In the wake of the Apple Silicon announcement, I spoke at length with John Giannandrea, Apple’s Senior Vice President for Machine Learning and AI Strategy, as well as with Bob Borchers, VP of Product Marketing. They described Apple’s AI philosophy, explained how machine learning drives certain features, and argued passionately for Apple’s on-device AI/ML strategy.

[…]

Both Giannandrea and Borchers made an impassioned case in our conversation that the features we just went over are possible because of—not in spite of—the fact that all the work is done locally on the device.

[…]

Borchers and Giannandrea both repeatedly made points about the privacy implications of doing this work in a data center, but Giannandrea said that local processing is also about performance.

If you spend your free time reading the white papers Apple prepares about various iOS and MacOS features, you probably know a fair amount of what Giannandrea and Borchers discuss in this interview. If, like me, you do not, you will likely learn from it.

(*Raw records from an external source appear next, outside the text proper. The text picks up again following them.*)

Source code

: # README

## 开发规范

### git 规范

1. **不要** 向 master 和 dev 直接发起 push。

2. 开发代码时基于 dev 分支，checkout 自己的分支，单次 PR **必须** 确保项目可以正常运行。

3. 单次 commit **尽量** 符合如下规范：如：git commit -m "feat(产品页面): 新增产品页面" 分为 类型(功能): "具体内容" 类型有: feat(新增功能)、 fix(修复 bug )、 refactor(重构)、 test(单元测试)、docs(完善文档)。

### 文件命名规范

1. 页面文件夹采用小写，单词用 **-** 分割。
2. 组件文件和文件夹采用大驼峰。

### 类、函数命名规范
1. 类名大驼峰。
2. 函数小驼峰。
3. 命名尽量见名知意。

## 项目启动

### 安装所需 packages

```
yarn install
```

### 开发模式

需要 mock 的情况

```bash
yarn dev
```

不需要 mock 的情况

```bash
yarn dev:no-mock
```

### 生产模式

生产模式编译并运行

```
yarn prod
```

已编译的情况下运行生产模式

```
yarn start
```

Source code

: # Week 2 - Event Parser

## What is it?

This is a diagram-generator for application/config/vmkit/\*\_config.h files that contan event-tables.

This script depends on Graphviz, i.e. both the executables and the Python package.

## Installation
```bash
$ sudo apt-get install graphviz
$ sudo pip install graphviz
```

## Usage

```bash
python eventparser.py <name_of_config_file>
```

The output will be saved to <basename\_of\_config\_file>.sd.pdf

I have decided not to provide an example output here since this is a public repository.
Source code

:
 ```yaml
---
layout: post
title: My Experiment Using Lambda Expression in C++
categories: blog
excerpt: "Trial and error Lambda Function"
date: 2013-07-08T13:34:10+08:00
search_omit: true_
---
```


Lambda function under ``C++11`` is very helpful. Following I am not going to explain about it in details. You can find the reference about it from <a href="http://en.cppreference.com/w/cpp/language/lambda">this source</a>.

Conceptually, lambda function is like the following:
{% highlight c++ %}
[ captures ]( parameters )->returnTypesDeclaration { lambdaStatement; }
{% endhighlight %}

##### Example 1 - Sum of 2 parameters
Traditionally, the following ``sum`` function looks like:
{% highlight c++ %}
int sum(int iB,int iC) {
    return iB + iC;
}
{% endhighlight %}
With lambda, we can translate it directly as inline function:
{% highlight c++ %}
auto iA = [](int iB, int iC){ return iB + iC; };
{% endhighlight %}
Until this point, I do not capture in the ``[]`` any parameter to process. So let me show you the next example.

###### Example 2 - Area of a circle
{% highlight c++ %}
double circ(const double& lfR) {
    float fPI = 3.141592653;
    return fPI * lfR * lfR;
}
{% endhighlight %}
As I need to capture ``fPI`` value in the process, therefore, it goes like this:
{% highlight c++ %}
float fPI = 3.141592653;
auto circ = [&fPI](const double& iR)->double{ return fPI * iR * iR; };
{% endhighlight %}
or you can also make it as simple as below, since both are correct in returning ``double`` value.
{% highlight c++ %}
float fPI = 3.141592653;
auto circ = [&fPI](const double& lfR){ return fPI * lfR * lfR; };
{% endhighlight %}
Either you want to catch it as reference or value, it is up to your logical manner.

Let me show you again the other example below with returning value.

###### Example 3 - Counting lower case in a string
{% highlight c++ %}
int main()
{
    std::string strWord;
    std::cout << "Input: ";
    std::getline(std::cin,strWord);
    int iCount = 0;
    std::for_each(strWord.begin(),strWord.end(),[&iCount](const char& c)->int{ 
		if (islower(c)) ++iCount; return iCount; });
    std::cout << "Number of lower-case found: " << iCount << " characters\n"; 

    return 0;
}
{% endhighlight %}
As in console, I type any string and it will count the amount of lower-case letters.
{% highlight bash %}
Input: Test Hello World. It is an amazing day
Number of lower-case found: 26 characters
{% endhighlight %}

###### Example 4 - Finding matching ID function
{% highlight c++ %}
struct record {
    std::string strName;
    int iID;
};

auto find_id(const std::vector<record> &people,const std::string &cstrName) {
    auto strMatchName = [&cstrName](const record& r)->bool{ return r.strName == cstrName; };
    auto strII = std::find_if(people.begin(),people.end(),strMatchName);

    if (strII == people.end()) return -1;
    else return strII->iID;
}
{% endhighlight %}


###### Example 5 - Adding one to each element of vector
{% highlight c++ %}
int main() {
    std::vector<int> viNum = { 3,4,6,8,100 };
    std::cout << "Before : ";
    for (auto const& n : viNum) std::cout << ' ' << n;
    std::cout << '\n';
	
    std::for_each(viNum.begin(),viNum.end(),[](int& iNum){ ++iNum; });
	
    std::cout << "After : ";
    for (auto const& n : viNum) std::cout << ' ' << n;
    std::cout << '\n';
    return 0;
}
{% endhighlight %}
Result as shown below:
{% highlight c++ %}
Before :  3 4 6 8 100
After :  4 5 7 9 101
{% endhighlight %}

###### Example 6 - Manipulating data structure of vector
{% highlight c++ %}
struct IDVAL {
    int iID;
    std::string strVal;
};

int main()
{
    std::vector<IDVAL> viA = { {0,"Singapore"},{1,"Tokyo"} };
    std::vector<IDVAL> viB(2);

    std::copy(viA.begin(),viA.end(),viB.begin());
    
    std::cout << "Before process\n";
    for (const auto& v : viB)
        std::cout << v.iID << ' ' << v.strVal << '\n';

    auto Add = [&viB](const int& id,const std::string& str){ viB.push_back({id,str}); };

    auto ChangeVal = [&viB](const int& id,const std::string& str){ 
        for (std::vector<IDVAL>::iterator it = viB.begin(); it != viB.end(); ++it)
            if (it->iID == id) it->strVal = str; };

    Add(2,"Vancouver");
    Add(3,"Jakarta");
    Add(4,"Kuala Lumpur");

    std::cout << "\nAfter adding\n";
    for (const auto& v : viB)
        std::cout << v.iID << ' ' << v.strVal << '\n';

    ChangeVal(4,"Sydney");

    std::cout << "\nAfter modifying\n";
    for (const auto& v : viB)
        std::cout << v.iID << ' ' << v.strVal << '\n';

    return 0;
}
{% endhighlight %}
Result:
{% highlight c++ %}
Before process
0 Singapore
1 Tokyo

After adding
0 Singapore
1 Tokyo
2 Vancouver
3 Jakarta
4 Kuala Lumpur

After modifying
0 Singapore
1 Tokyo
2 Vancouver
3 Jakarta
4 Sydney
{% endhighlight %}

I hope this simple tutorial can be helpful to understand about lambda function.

One thing Axon appears not to have asked is how Apple grades the success of a machine learning model. For example, I noticed an apparent degradation in automatic typing corrections on my iPhone that coincided with switching from prioritizing nearest-neighbour keys based on dictionary likelihood to a differential privacy model in iOS 10. I have no idea if there was an actual quality reduction, nor if it was connected with the change in autocorrect engine. Perhaps it is more reliable at changing the spelling of obscure place names and public figures, for example. But it continues to bizarrely capitalize common words, and change things that I have typed several words prior when it thinks the context has changed.

Is this an actual difference? Am I misremembering the way autocorrect used to work for me? How does Apple’s machine learning team know when a change to something as crucial to the device as the keyboard is a success?

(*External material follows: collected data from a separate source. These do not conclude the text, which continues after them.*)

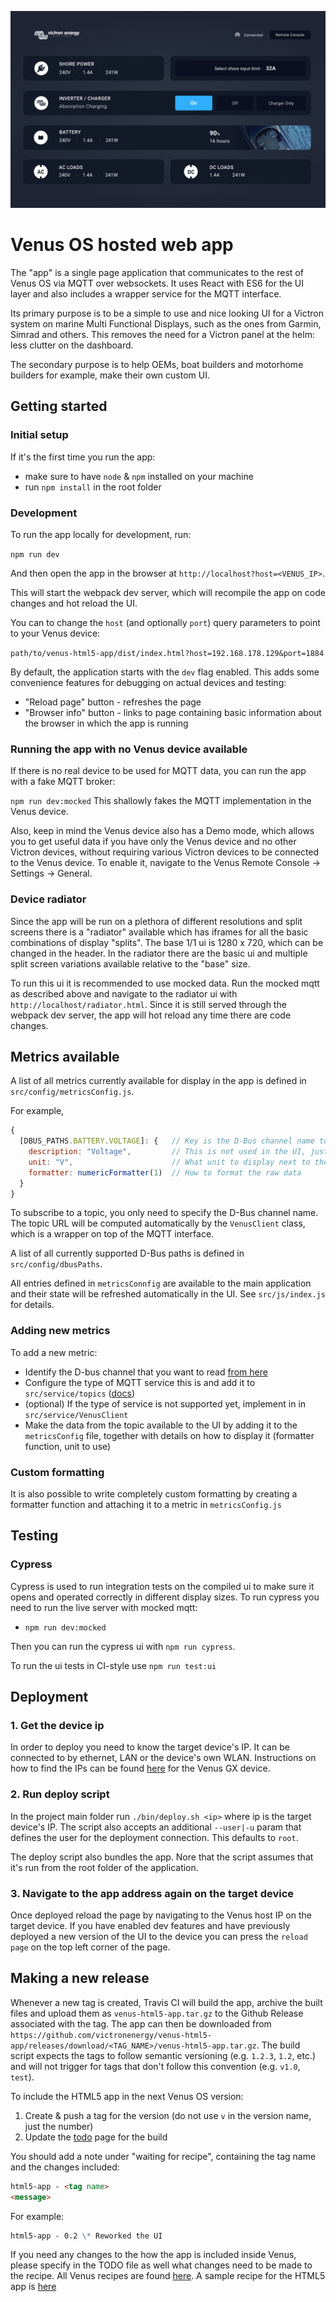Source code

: ![screenshot](/victron-webapp-screenshot.jpg?raw=true)

# Venus OS hosted web app

The "app" is a single page application that communicates to the rest of Venus OS via MQTT over websockets.
It uses React with ES6 for the UI layer and also includes a wrapper service for the MQTT interface.

Its primary purpose is to be a simple to use and nice looking UI for a Victron system on
marine Multi Functional Displays, such as the ones from Garmin, Simrad and others. This
removes the need for a Victron panel at the helm: less clutter on the dashboard.

The secondary purpose is to help OEMs, boat builders and motorhome builders for example,
make their own custom UI.

## Getting started

### Initial setup

If it's the first time you run the app:

- make sure to have `node` & `npm` installed on your machine
- run `npm install` in the root folder

### Development

To run the app locally for development, run:

`npm run dev`

And then open the app in the browser at `http://localhost?host=<VENUS_IP>`.

This will start the webpack dev server, which will recompile the app on code changes and hot reload the UI.

You can to change the `host` (and optionally `port`) query parameters to point to your Venus device:

`path/to/venus-html5-app/dist/index.html?host=192.168.178.129&port=1884`

By default, the application starts with the `dev` flag enabled.
This adds some convenience features for debugging on actual devices and testing:

- "Reload page" button - refreshes the page
- "Browser info" button - links to page containing basic information about the browser in which the app is running

### Running the app with no Venus device available

If there is no real device to be used for MQTT data, you can run the app with a fake MQTT broker:

`npm run dev:mocked`
This shallowly fakes the MQTT implementation in the Venus device.

Also, keep in mind the Venus device also has a Demo mode, which allows you to get useful data if you have only the Venus device and no other Victron devices, without requiring various Victron devices to be connected to the Venus device.
To enable it, navigate to the Venus Remote Console -> Settings -> General.

### Device radiator

Since the app will be run on a plethora of different resolutions and split screens there is a "radiator" available which has iframes for all the
basic combinations of display "splits". The base 1/1 ui is 1280 x 720, which can be changed in the header. In the radiator there are the basic ui
and multiple split screen variations available relative to the "base" size.

To run this ui it is recommended to use mocked data. Run the mocked mqtt as described above and navigate to the radiator ui with `http://localhost/radiator.html`.
Since it is still served through the webpack dev server, the app will hot reload any time there are code changes.

## Metrics available

A list of all metrics currently available for display in the app is defined in `src/config/metricsConfig.js`.

For example,

```js
{
  [DBUS_PATHS.BATTERY.VOLTAGE]: {   // Key is the D-Bus channel name to listen to
    description: "Voltage",         // This is not used in the UI, just meta data
    unit: "V",                      // What unit to display next to the metric
    formatter: numericFormatter(1)  // How to format the raw data
  }
}
```

To subscribe to a topic, you only need to specify the D-Bus channel name. The topic URL will be computed automatically by the `VenusClient` class, which is a wrapper on top of the MQTT interface.

A list of all currently supported D-Bus paths is defined in `src/config/dbusPaths`.

All entries defined in `metricsConnfig` are available to the main application and their state will be refreshed automatically in the UI.
See `src/js/index.js` for details.

### Adding new metrics

To add a new metric:

- Identify the D-bus channel that you want to read [from here](https://github.com/victronenergy/venus/wiki/dbus)
- Configure the type of MQTT service this is and add it to `src/service/topics` ([docs](https://github.com/victronenergy/dbus-mqtt))
- (optional) If the type of service is not supported yet, implement in in `src/service/VenusClient`
- Make the data from the topic available to the UI by adding it to the `metricsConfig` file, together with details on how to display it (formatter function, unit to use)

### Custom formatting

It is also possible to write completely custom formatting by creating a formatter
function and attaching it to a metric in `metricsConfig.js`

## Testing

### Cypress

Cypress is used to run integration tests on the compiled ui to make sure it opens and operated correctly in different
display sizes. To run cypress you need to run the live server with mocked mqtt:

- `npm run dev:mocked`

Then you can run the cypress ui with `npm run cypress`.

To run the ui tests in CI-style use `npm run test:ui`

## Deployment

### 1. Get the device ip

In order to deploy you need to know the target device's IP. It can be connected to by ethernet, LAN or the device's own WLAN.
Instructions on how to find the IPs can be found [here](https://www.victronenergy.com/live/venus-gx:start#accessing_the_device)
for the Venus GX device.

### 2. Run deploy script

In the project main folder run `./bin/deploy.sh <ip>` where ip is the target device's IP. The script also accepts an additional
`--user|-u` param that defines the user for the deployment connection. This defaults to `root`.

The deploy script also bundles the app. Nore that the script assumes that it's run from the root folder of the application.

### 3. Navigate to the app address again on the target device

Once deployed reload the page by navigating to the Venus host IP on the target device.
If you have enabled dev features and have previously deployed a new version of the UI to the device you can
press the `reload page` on the top left corner of the page.

## Making a new release

Whenever a new tag is created, Travis CI will build the app, archive the built files and upload them as `venus-html5-app.tar.gz` to the Github Release associated with the tag.
The app can then be downloaded from `https://github.com/victronenergy/venus-html5-app/releases/download/<TAG_NAME>/venus-html5-app.tar.gz`.
The build script expects the tags to follow semantic versioning (e.g. `1.2.3`, `1.2`, etc.) and will not trigger for tags that don't follow this convention (e.g. `v1.0`, `test`).

To include the HTML5 app in the next Venus OS version:

1. Create & push a tag for the version (do not use `v` in the version name, just the number)
2. Update the [todo](https://github.com/victronenergy/venus-private/wiki/todo) page for the build

You should add a note under "waiting for recipe", containing the tag name and the changes included:

```md
html5-app - <tag name>
<message>
```

For example:

```md
html5-app - 0.2 \* Reworked the UI
```

If you need any changes to the how the app is included inside Venus, please specify in the TODO file as well what changes need to be made to the recipe.
All Venus recipes are found [here](https://github.com/victronenergy/meta-victronenergy/tree/master/meta-ve-software/recipes-ve).
A sample recipe for the HTML5 app is [here](https://github.com/victronenergy/meta-victronenergy/tree/master/meta-ve-software/recipes-ve)

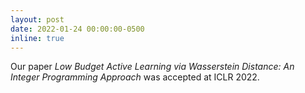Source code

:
 ```yaml
---
layout: post
date: 2022-01-24 00:00:00-0500
inline: true
---
```


Our paper _Low Budget Active Learning via Wasserstein Distance: An Integer Programming Approach_ was accepted at ICLR 2022.

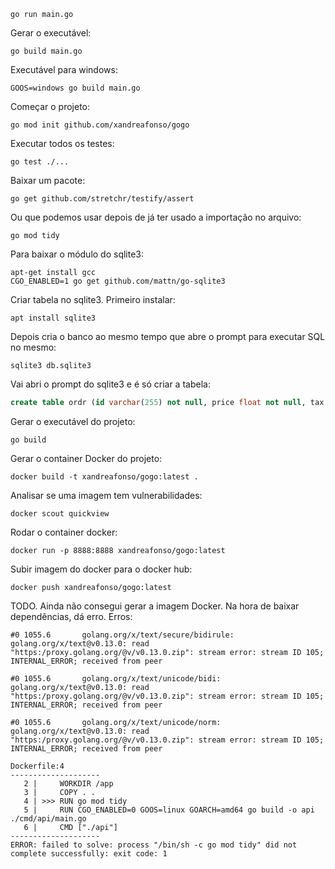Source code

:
 ```shell
go run main.go
```

Gerar o executável:

```shell
go build main.go
```

Executável para windows:

```shell
GOOS=windows go build main.go
```

Começar o projeto: 

```shell
go mod init github.com/xandreafonso/gogo
```

Executar todos os testes: 

```shell
go test ./...
```

Baixar um pacote:

```shell
go get github.com/stretchr/testify/assert
```

Ou que podemos usar depois de já ter usado a importação no arquivo:

```shell
go mod tidy
```

Para baixar o módulo do sqlite3:

```shell
apt-get install gcc
CGO_ENABLED=1 go get github.com/mattn/go-sqlite3
```

Criar tabela no sqlite3. Primeiro instalar:

```shell
apt install sqlite3
```

Depois cria o banco ao mesmo tempo que abre o prompt para executar SQL no mesmo:

```shell
sqlite3 db.sqlite3
```

Vai abri o prompt do sqlite3 e é só criar a tabela:

```sql
create table ordr (id varchar(255) not null, price float not null, tax float not null, final_price float not null, primary key (id));
```

Gerar o executável do projeto:

```shell
go build
```

Gerar o container Docker do projeto:

```shell
docker build -t xandreafonso/gogo:latest .
```

Analisar se uma imagem tem vulnerabilidades:

```shell
docker scout quickview
```

Rodar o container docker:

```shell
docker run -p 8888:8888 xandreafonso/gogo:latest
```

Subir imagem do docker para o docker hub:

```shell
docker push xandreafonso/gogo:latest
```

TODO. Ainda não consegui gerar a imagem Docker. Na hora de baixar dependências, dá erro. Erros:

```
#0 1055.6       golang.org/x/text/secure/bidirule: golang.org/x/text@v0.13.0: read "https:/proxy.golang.org/@v/v0.13.0.zip": stream error: stream ID 105; INTERNAL_ERROR; received from peer

#0 1055.6       golang.org/x/text/unicode/bidi: golang.org/x/text@v0.13.0: read "https:/proxy.golang.org/@v/v0.13.0.zip": stream error: stream ID 105; INTERNAL_ERROR; received from peer

#0 1055.6       golang.org/x/text/unicode/norm: golang.org/x/text@v0.13.0: read "https:/proxy.golang.org/@v/v0.13.0.zip": stream error: stream ID 105; INTERNAL_ERROR; received from peer

Dockerfile:4
--------------------
   2 |     WORKDIR /app
   3 |     COPY . .
   4 | >>> RUN go mod tidy
   5 |     RUN CGO_ENABLED=0 GOOS=linux GOARCH=amd64 go build -o api ./cmd/api/main.go
   6 |     CMD ["./api"]
--------------------
ERROR: failed to solve: process "/bin/sh -c go mod tidy" did not complete successfully: exit code: 1
```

Byron Tau, Wall Street Journal:

Anomaly Six LLC, a Virginia-based company founded by two U.S. military veterans with a background in intelligence, said in marketing material it is able to draw location data from more than 500 mobile applications, in part through its own software development kit, or SDK, that is embedded directly in some of the apps. An SDK allows the company to obtain the phone’s location if consumers have allowed the app containing the software to access the phone’s GPS coordinates.

App publishers often allow third-party companies, for a fee, to insert SDKs into their apps. The SDK maker then sells the consumer data harvested from the app, and the app publisher gets a chunk of revenue. But consumers have no way to know whether SDKs are embedded in apps; most privacy policies don’t disclose that information. Anomaly Six says it embeds its own SDK in some apps, and in other cases gets location data from other partners.

Tau reports that Anomaly Six tracks the location of “hundreds of millions of mobile phones” but, citing the opacity of the data brokerage world, was not able to determine which apps include its SDK. Tau also reports that the founders of Anomaly Six used to work for Babel Street, which offers a similar privacy hellscape called “Locate X”:

Babel Street doesn’t publicly advertise Locate X and binds clients and users to secrecy about even its existence, according to contracts and user agreements reviewed by the Journal. Developed with input from U.S. government officials, according to court records, Locate X is widely used by military intelligence units who work on gathering “open source” intelligence, or information taken from publicly available sources. Babel Street also has contracts with the Department of Homeland Security, the Justice Department, and many other civilian agencies, federal contracting data shows. Babel Street didn’t respond to a request for comment.

So the U.S. government is comfy with the risk of starting another Cold War over apparent mass privacy violations by foreign actors on moral absolutist grounds, and is also content with having location back doors into hundreds of millions of phones. Got it.